Is it End of Honeymoon for E-commerce Players?

Discounts! Freebies!—of course, sound music to the ears. And the e-commerce players banged on to this formula to entice masses, to expand their presence.

With heavy doses of discounts, the e-commerce poster boys –Flipkart and Snapdeal–not only became the favorites among the masses, but they also paved the way for online shopping in a country, which is largely internet-starved.

According to the Internet and Mobile Association of India (IAMAI), the Indian digital commerce recorded a CAGR of about 30 percent between December 2011 and December 2015, touching about $ 22 billion. So far, the journey has been quite good, but what next?

An industry which is entirely dependent on investors’ money for offering discounts and without a long-term business model, an industry which is facing cut-throat competition, a sector which faces a lot of logistics challenges, how far can it go in the long-run?
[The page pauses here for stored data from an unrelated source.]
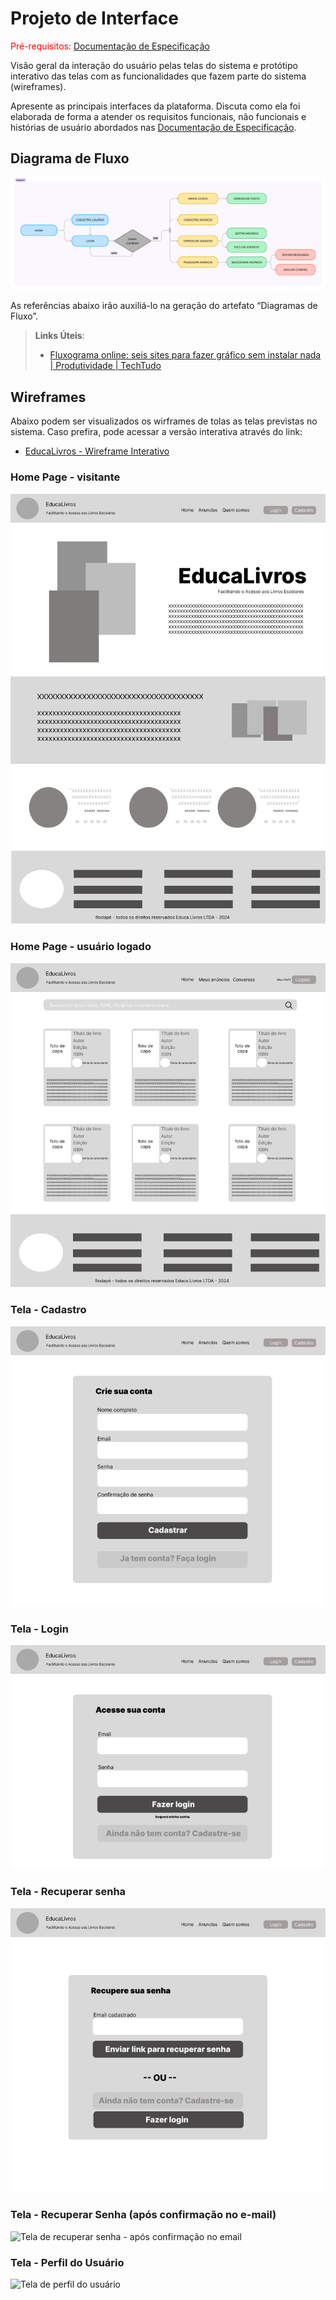 
# Projeto de Interface

<span style="color:red">Pré-requisitos: <a href="2-Especificação do Projeto.md"> Documentação de Especificação</a></span>

Visão geral da interação do usuário pelas telas do sistema e protótipo interativo das telas com as funcionalidades que fazem parte do sistema (wireframes).

 Apresente as principais interfaces da plataforma. Discuta como ela foi elaborada de forma a atender os requisitos funcionais, não funcionais e histórias de usuário abordados nas <a href="2-Especificação do Projeto.md"> Documentação de Especificação</a>.

## Diagrama de Fluxo

![Diagrama de Fluxo](img/diagramaDeFluxo.png)

As referências abaixo irão auxiliá-lo na geração do artefato “Diagramas de Fluxo”.

> **Links Úteis**:
> - [Fluxograma online: seis sites para fazer gráfico sem instalar nada | Produtividade | TechTudo](https://www.techtudo.com.br/listas/2019/03/fluxograma-online-seis-sites-para-fazer-grafico-sem-instalar-nada.ghtml)

## Wireframes

Abaixo podem ser visualizados os wirframes de tolas as telas previstas no sistema. Caso prefira, pode acessar a versão interativa através do link:

- [EducaLivros - Wireframe Interativo](https://www.figma.com/proto/H3OU6AnfsqjSQkUY60Dpqp/EducaLivros-Wireframe?type=design&node-id=3-72&t=m96yDdyi525sNd5l-0&scaling=scale-down&page-id=0%3A1&starting-point-node-id=3%3A72)


### Home Page - visitante

![Home Page - Visitantes](img/wireframes/Home%20Page.png)

### Home Page - usuário logado

![Home Page - usuário logado](img/wireframes/Home%20-%20Logado.png)

### Tela - Cadastro

![Tela de cadastro](img/wireframes/Cadastro.png)

### Tela - Login

![Tela de login](img/wireframes/Login.png)

### Tela - Recuperar senha

![Tela de recuperar senha](img/wireframes/Recuperar%20senha.png)

### Tela - Recuperar Senha (após confirmação no e-mail)

![Tela de recuperar senha - após confirmação no email](img/wireframes/Recuperar%20senha%20-%20pós%20link.png)


### Tela - Perfil do Usuário

![Tela de perfil do usuário](img/wireframes/Perfil%20do%20Usuário.png)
In fact, these are some of the hiccups gripping the e-commerce industry today. Just take the instance of Flipkart here, over $5.8 billion has been wiped out of its valuation since its woes started in February last year when a mutual fund firm pared its value by 27%.  This was followed by three other investors reducing their stake in the e-commerce firm.

On the top of it, the government also announced policy that barred these players to offer discounts, capping total sales originating from a group company at 25%. The e-commerce marketplace was gradually seen slipping into losses and as a result, it resorted to some cost-cutting drives.
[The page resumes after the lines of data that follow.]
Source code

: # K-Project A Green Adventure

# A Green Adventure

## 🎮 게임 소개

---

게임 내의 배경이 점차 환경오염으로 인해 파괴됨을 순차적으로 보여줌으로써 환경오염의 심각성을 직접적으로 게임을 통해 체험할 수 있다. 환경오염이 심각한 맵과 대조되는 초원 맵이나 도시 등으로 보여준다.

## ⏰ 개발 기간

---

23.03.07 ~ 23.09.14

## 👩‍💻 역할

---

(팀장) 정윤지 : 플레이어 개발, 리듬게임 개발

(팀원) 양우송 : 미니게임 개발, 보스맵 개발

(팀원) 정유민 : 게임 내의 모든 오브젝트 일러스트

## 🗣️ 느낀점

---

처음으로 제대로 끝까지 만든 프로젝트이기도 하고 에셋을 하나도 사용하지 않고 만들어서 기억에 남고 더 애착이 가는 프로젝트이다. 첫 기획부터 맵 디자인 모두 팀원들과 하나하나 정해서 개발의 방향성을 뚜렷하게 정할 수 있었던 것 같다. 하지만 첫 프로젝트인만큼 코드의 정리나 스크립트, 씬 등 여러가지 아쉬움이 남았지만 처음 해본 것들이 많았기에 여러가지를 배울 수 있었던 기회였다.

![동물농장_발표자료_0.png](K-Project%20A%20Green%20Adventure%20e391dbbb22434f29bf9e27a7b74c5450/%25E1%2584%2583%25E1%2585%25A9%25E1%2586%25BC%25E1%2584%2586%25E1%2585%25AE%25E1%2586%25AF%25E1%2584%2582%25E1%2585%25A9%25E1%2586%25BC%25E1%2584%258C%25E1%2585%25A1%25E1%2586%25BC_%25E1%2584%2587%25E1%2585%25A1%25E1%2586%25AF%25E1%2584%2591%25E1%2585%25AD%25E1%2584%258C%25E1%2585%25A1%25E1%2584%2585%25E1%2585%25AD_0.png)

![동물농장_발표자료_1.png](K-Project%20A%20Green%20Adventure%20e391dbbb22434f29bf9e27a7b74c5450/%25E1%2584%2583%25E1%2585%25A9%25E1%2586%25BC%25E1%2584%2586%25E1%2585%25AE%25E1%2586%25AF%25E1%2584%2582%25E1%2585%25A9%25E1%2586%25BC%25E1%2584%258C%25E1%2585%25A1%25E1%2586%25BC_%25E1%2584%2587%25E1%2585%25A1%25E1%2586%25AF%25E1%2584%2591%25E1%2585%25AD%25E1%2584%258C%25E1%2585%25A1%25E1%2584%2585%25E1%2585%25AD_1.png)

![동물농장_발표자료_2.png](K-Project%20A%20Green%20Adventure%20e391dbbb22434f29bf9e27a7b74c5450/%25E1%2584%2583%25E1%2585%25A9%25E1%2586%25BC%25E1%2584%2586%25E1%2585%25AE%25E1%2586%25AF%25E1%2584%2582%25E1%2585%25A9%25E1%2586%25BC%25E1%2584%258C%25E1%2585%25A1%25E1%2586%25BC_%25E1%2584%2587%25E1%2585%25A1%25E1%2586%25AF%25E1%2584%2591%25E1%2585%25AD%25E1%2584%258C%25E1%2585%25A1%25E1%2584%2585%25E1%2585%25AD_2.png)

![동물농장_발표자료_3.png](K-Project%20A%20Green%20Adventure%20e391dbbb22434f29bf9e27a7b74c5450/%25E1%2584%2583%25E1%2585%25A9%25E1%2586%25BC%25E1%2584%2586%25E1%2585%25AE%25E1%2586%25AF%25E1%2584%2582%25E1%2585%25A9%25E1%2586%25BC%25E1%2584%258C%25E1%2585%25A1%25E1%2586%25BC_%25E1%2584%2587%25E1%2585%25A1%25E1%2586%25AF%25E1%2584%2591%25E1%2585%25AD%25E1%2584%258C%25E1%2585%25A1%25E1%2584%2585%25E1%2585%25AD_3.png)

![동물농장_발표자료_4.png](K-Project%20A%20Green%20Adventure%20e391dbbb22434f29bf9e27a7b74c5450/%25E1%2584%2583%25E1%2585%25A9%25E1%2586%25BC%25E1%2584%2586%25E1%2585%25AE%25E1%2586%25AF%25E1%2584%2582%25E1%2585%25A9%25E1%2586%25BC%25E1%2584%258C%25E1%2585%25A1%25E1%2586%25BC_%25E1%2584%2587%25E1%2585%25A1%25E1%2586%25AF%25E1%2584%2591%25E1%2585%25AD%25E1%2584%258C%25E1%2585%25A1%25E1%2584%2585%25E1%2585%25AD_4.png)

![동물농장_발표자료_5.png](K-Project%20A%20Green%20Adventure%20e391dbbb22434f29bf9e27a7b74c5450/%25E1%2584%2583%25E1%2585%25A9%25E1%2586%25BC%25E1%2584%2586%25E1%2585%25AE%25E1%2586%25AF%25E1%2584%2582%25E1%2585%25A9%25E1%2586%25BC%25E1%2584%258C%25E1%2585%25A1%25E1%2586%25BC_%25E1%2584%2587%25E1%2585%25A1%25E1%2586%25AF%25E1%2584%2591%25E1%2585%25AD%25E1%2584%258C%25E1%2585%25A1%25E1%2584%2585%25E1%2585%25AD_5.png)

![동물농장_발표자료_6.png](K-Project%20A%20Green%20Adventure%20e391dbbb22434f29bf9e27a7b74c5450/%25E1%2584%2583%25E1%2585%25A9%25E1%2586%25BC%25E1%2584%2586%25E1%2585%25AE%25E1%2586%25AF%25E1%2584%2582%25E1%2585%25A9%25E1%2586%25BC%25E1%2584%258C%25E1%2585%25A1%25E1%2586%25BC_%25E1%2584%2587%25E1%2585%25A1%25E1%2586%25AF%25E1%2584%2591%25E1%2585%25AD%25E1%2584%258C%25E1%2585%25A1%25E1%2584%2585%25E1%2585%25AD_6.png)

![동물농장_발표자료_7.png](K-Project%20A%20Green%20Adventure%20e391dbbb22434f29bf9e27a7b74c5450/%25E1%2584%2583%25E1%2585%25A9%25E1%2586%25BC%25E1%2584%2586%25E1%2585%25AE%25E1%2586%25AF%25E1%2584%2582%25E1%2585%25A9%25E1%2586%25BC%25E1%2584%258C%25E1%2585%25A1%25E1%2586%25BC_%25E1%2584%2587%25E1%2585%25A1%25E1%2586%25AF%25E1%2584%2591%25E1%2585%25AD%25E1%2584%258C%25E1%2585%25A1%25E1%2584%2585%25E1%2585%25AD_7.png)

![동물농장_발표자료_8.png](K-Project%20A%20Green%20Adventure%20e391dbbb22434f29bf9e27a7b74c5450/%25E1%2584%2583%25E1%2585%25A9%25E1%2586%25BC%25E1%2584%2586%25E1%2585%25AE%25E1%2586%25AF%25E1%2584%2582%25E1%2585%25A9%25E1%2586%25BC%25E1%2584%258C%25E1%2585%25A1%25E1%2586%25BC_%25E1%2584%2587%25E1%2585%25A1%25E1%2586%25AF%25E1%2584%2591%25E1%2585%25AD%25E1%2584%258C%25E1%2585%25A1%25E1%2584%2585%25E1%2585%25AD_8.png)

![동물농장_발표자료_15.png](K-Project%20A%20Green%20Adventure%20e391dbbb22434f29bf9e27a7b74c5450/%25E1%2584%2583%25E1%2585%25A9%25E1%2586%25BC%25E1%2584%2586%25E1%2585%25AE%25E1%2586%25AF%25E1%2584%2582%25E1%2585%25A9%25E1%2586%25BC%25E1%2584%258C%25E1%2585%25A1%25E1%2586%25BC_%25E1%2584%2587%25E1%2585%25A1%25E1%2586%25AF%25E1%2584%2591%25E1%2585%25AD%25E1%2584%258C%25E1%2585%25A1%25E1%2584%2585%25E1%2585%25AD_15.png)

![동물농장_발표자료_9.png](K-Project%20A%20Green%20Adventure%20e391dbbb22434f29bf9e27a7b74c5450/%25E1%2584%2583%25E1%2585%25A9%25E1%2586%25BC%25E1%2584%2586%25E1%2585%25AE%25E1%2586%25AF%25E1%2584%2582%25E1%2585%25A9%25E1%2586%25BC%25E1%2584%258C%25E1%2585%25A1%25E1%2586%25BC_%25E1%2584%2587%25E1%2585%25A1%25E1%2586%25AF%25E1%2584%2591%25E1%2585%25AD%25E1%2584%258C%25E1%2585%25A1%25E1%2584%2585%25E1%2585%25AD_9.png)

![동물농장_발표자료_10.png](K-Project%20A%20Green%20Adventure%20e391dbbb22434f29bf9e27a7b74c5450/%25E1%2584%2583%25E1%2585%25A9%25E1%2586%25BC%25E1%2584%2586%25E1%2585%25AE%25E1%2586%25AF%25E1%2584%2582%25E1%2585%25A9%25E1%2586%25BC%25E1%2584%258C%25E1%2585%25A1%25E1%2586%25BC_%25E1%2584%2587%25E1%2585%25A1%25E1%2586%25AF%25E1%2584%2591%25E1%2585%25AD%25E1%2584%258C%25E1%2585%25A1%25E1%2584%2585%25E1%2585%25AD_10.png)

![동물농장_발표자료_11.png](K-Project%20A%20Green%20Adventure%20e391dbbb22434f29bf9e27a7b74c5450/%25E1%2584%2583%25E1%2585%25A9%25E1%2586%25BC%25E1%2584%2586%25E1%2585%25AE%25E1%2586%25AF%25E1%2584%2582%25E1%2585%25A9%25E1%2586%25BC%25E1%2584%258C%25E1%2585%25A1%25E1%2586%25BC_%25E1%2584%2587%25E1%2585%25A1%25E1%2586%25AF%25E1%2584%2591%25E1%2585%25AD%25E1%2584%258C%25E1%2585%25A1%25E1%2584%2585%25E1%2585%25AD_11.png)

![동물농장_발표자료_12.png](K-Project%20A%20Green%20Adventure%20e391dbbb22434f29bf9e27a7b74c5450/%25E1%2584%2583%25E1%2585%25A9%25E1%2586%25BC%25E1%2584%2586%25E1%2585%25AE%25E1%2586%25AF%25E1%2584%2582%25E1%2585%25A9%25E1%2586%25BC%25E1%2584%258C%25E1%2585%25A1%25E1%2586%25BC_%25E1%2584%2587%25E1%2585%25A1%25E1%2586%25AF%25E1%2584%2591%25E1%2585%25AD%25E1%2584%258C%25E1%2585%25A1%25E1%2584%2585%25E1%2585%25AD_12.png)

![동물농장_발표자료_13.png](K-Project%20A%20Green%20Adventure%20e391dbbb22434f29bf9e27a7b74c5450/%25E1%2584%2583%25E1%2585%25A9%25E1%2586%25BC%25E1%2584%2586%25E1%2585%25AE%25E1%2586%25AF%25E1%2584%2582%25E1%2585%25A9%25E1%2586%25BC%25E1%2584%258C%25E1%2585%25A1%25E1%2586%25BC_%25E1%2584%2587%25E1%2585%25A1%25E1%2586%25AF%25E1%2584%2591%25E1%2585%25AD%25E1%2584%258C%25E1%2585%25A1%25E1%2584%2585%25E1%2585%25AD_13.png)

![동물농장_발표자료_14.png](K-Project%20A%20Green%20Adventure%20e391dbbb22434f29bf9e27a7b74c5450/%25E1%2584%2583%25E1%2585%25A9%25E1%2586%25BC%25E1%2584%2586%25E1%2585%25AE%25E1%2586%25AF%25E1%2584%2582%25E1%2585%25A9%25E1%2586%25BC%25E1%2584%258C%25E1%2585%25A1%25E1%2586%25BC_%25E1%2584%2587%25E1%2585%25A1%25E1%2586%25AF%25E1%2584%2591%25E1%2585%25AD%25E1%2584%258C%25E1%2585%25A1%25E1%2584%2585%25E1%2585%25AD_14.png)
Snapdeal fired around 900 employees last December. Zomato, CarDekho were some other players which handed over pink slips to employees in order to create healthier balance sheets.

Flipkart pared its sellers’ chunk and drew a lot of flak when it increased the prices of its product, including electronics, smartphones and books, by 15 to 20 per cent and also tweaked its return policy. It reduced its period of return from 30 days to 10 days with sellers mandated to pay 40 per cent commission as compared to 10 per cent earlier. They were also liable to bear the shipping costs of returns.

These are the testing times for the e-commerce giants, but the grim situation could have been avoided, had there was some reality check.

Now is the time to face some harsher reality and again seeding the online platform with the right set of ideas. Bellying up is, of course, not a good idea, but may be not with discounts this time, but by developing a cohesive relationship and by knowing customers well, companies may win back again and make a mark.